Mais si le principe de l’incandescence ne supporte pas un fractionnement, d’ailleurs inutile, il se prête à une multiplication dont nous verrons bientôt les heureux effets ; en augmentant encore la dose d’air mélangé au gaz, on parvient à accroître sa puissance calorique, et, par suite, à doubler l’intensité d’éclat du manchon. Que cet air soit projeté dans le bec par une ventilation mécanique, suivant le procédé Denayrouse, ou qu’il soit insufflé sous forme d’air comprimé, produit par une société spéciale, la mise en œuvre prochaine de cette idée aura pour résultat de réduire à 3 millimes chez les particuliers, à un millime et demi dans les réverbères publics, la dépense des dix bougies-heure. Et ces chiffres s’abaisseront encore d’ici quelques années avec la réduction de prix du gaz !


V

Le hasard qui, au cours des dernières années, a si bien perfectionné l’usage des produits de la houille, n’a pas favorisé au même degré l’emploi de cette énergie mystérieuse que l’on appelle l’électricité. Tandis que la jaune lumière du gaz devenait blanche dans les becs Auer, la blanche lumière électrique devenait jaune dans les lampes Edison. En jaunissant elle plaisait aux femmes, surtout aux femmes entre deux âges, plus près du second que du premier, qui demeurent, comme on dit, « encore bien le soir. » Le soleil, et les lumières crues qui s’en rapprochent, s’harmonisent mal avec les plus jolies peintures sur peau humaine ; ils accusent malhonnêtement le plus humble nuage de poudre de riz. Du moment où l’électricité avait le savoir-vivre élémentaire de donner au teint féminin les tons qu’il fallait, elle pouvait être présentée dans le monde ; le beau sexe lui ferait accueil.
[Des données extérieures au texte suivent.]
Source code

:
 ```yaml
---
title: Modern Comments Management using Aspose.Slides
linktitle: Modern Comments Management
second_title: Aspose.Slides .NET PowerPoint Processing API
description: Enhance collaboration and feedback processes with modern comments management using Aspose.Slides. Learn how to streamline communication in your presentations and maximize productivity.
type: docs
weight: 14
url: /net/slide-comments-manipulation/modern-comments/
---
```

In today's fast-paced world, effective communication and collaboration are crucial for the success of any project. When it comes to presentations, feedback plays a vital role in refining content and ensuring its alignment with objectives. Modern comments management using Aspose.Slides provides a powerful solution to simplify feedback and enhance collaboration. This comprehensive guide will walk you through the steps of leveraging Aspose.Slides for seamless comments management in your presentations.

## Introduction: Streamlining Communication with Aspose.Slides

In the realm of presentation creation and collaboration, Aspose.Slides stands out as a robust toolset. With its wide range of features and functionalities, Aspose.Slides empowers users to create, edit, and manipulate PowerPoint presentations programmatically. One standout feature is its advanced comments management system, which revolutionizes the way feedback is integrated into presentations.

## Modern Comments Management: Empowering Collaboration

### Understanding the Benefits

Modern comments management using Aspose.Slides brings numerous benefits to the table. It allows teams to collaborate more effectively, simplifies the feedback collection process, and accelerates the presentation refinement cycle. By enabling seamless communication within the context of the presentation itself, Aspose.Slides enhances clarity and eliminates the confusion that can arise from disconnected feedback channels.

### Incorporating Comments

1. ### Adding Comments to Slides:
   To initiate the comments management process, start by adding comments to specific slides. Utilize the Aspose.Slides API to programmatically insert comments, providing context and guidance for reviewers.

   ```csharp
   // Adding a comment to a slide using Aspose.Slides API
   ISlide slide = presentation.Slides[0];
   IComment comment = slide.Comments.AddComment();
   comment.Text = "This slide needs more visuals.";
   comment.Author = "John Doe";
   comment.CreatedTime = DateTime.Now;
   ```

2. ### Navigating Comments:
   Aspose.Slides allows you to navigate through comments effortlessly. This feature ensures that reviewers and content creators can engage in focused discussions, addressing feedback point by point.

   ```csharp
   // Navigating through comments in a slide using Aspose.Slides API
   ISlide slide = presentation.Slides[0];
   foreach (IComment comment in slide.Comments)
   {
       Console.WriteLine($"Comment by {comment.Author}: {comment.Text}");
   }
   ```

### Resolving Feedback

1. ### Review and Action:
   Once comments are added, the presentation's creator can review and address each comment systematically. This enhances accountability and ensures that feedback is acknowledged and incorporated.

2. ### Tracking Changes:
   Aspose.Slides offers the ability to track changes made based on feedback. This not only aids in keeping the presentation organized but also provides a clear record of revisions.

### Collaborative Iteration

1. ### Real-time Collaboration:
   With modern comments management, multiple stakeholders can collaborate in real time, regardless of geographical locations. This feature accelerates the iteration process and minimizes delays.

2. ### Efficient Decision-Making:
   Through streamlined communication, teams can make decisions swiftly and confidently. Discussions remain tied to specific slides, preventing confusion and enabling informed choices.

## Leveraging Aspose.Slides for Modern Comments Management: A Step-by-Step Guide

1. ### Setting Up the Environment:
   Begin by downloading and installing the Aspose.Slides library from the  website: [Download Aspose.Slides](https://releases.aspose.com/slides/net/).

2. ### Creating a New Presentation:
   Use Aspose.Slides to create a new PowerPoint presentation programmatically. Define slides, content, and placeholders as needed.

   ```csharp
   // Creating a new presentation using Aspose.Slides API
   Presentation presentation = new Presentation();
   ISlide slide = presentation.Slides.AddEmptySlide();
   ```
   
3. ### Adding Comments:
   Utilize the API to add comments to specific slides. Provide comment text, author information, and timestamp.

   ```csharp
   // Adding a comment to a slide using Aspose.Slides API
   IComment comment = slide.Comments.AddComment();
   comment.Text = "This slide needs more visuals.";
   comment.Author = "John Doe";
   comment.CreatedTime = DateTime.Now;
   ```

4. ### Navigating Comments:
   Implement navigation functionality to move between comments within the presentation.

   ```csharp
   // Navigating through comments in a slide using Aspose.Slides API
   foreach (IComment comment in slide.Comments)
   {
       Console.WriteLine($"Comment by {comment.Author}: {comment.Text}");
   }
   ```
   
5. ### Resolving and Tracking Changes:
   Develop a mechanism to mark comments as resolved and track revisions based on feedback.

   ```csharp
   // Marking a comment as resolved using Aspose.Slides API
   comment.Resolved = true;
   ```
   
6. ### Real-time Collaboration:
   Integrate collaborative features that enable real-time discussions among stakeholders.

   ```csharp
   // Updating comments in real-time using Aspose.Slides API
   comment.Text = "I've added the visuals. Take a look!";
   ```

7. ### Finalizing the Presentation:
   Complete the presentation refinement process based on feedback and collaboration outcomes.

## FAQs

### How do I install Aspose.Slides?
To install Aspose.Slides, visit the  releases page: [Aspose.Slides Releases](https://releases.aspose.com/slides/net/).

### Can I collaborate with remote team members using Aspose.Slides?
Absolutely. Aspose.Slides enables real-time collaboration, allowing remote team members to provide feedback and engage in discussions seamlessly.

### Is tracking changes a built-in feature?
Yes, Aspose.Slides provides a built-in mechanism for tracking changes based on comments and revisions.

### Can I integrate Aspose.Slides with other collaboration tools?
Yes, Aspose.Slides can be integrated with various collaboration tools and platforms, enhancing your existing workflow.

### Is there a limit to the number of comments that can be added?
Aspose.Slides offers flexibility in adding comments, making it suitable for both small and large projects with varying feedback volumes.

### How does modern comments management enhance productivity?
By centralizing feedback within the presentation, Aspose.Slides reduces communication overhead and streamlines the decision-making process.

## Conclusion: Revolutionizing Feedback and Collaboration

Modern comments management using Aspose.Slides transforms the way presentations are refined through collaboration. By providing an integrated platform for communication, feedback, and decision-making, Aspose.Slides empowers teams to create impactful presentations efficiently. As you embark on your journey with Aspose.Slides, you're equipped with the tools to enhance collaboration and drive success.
Et son suffrage était fort important pour un éclairage de luxe, comme celui des fils d’or magique, enfermés en des poires de verre, dont l’invention remonte à quinze années. Jusqu’alors on ne connaissait qu’une manière d’appliquer l’électricité à la production de la lumière : c’était de la faire jaillir entre deux baguettes de charbon, communiquant, l’une au pôle positif, l’autre au pôle négatif. Découverte en 1808 par Davy, grâce au courant issu d’une pile de Voilà, cette éblouissante étincelle fut nommée « arc voltaïque », et les appareils où elle brille aujourd’hui ont conservé le nom de « lampes à arc ». Il a fallu, pour les rendre pratiques, des efforts qui approchent du dernier terme du succès, sans toutefois l’atteindre encore. Voici trente ans à peine que, sur l’affiche des fêtes publiques, figurait orgueilleusement cette mention alléchante : « Lumière électrique ! » Déjà l’on obtenait avec économie, au moyen de machines spéciales, le courant d’abord fourni à grands frais par des piles encombrantes. Ces machines, M. Gramme les transforma (1869), et, utilisant les électro-aimans d’Arago et d’Ampère, construisit une merveille de rusticité, de rendement et de précision, le « dynamo », dont la puissance a décuplé de nos jours, sans que son organe essentiel ait varié.

La lumière ainsi produite, restait à trouver un moyen commode de s’en servir. Les deux charbons se consument comme des bougies à mesure qu’ils éclairent et, pour continuer à éclairer, il faut qu’ils conservent leur distance, que leurs extrémités se cherchent, s’approchent et ne se touchent pas. Faute d’un bon régulateur qui maintînt ce tête-à-tête perpétuel, d’où dépend la permanence de l’arc, un ancien officier russe, M. Jablochkoff, tourna la difficulté en accolant les charbons côte à côte dans les « bougies » qui portent son nom. L’effet était excellent, la dépense était trop forte ; l’électricité n’était pas assez « profitante » sous cette forme et la lampe à arc l’emporta définitivement sur le jablochkoff, lorsqu’un mécanisme ingénieux eut assuré sa marche. Ce mécanisme toutefois est incommode à dissimuler à cause de son volume, et l’armature compliquée de leviers et de freins, de vis, de taquets et de crémaillères est assez disgracieuse à l’œil.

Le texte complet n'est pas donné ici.